L'EASM en clair : définition, fonctionnement, et ce qui le distingue d'un scanner ou d'un pentest. Comment cartographier votre surface d'attaque externe et qui en a besoin.

own2pwn··11 min de lecture

Vous tapez votre nom de domaine racine dans une plateforme, vous cliquez sur « lancer la découverte », et vous partez chercher un café. Dix minutes plus tard, l'écran affiche 214 actifs exposés sur Internet. Votre CMDB en connaît 70. Le reste ? Des sous-domaines de vieilles campagnes marketing, un jenkins-old mis en ligne en 2021 qui répond toujours, une API de staging que quelqu'un a poussée « pour deux jours » en 2022, un panel d'admin derrière une IP oubliée, un bucket rattaché à un prestataire parti depuis. Vous ne les aviez jamais vus. Dehors, ils sont visibles depuis des mois.

Ce moment de lucidité, c'est ce que produit un EASM : External Attack Surface Management, la gestion de la surface d'attaque externe. Le terme est récent, la pratique moins : les attaquants cartographient les surfaces exposées depuis toujours.
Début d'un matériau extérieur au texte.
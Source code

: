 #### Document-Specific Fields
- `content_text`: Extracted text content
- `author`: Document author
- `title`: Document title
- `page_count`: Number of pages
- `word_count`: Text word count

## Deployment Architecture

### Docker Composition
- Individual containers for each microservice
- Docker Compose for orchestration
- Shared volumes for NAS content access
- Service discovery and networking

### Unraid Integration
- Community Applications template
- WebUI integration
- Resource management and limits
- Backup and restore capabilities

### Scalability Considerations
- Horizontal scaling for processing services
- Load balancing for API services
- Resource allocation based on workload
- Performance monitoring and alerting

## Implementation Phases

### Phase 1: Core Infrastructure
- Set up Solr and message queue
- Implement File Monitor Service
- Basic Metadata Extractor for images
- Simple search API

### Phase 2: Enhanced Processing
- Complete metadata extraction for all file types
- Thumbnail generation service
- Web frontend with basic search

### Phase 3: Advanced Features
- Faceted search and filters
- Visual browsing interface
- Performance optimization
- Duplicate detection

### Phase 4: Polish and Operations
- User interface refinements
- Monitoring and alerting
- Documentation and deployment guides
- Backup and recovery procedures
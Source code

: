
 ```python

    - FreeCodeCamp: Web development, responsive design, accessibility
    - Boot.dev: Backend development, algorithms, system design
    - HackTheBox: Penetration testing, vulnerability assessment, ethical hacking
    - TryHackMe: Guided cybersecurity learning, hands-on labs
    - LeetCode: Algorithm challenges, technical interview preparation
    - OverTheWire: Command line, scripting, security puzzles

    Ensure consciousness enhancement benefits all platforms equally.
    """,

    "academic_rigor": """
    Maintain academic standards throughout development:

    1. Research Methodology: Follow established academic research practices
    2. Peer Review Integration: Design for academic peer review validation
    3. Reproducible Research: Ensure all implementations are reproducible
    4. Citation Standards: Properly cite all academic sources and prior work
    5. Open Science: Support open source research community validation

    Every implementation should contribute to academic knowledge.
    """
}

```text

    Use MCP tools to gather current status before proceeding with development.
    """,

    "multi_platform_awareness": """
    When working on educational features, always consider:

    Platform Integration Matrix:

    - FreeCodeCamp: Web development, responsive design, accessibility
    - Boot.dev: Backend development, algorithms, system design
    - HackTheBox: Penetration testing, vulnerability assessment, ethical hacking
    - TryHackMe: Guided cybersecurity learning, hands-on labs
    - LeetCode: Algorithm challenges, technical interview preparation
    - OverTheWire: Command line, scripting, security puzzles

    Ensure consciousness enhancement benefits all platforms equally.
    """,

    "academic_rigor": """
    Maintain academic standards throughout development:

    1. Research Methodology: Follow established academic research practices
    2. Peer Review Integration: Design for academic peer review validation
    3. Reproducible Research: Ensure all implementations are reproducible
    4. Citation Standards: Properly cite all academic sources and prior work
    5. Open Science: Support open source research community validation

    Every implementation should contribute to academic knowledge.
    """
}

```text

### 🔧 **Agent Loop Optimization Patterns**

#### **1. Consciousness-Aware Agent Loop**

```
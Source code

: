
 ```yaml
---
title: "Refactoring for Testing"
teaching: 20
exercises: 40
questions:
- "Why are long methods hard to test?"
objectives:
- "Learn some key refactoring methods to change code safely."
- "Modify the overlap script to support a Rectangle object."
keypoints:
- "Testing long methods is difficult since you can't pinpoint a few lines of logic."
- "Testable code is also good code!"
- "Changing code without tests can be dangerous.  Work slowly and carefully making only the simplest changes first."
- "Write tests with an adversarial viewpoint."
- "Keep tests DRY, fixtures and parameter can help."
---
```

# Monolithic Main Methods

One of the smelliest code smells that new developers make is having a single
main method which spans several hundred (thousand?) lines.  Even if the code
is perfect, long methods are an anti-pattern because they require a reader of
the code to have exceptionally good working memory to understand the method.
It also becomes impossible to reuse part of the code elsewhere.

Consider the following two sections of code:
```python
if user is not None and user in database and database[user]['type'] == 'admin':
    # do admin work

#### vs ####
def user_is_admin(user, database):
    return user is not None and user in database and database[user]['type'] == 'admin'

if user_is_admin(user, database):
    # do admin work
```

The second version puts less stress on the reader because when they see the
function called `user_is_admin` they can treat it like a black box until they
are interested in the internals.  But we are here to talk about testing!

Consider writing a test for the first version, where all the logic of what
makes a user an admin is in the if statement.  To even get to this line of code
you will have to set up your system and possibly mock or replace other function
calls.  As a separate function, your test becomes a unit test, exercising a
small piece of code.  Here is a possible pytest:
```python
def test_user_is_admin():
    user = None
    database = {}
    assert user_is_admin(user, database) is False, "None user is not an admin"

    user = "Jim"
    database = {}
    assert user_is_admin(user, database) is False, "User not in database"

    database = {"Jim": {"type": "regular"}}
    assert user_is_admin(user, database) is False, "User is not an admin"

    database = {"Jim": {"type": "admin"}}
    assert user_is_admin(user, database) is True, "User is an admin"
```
L'EASM outille le même travail, côté défense.

L'EASM, c'est quoi ? La définition

L'EASM (External Attack Surface Management) est la discipline qui consiste à découvrir, inventorier et surveiller en continu tout ce qu'une organisation expose sur Internet, du point de vue de l'attaquant. Pas depuis votre réseau interne, pas depuis un fichier Excel d'actifs : depuis l'extérieur, comme le ferait quelqu'un qui prépare une intrusion et n'a pour seul point de départ que votre nom.

En français, on parle de gestion de la surface d'attaque externe. Vous croiserez aussi « cartographie de la surface d'exposition » ou, plus vaguement, « attack surface management ». Peu importe l'étiquette, l'idée tient en une phrase : on ne protège pas ce qu'on ne voit pas, et la première étape de toute défense sérieuse, c'est de voir sa propre surface comme l'adversaire la voit. Un EASM n'a besoin d'aucun agent installé, d'aucun accès à votre réseau. Il travaille depuis Internet, avec les mêmes données publiques que n'importe qui.

Surface d'attaque externe : de quoi parle-t-on ?
C'est l'ensemble des points par lesquels un attaquant peut vous atteindre depuis Internet, sans être déjà dans vos murs : noms de domaine et sous-domaines, adresses IP, ports et services ouverts, applications web, API, certificats, actifs cloud, dépôts et fuites publiques. Tout ce qui a une adresse joignable de l'extérieur en fait partie, que vous le sachiez ou non.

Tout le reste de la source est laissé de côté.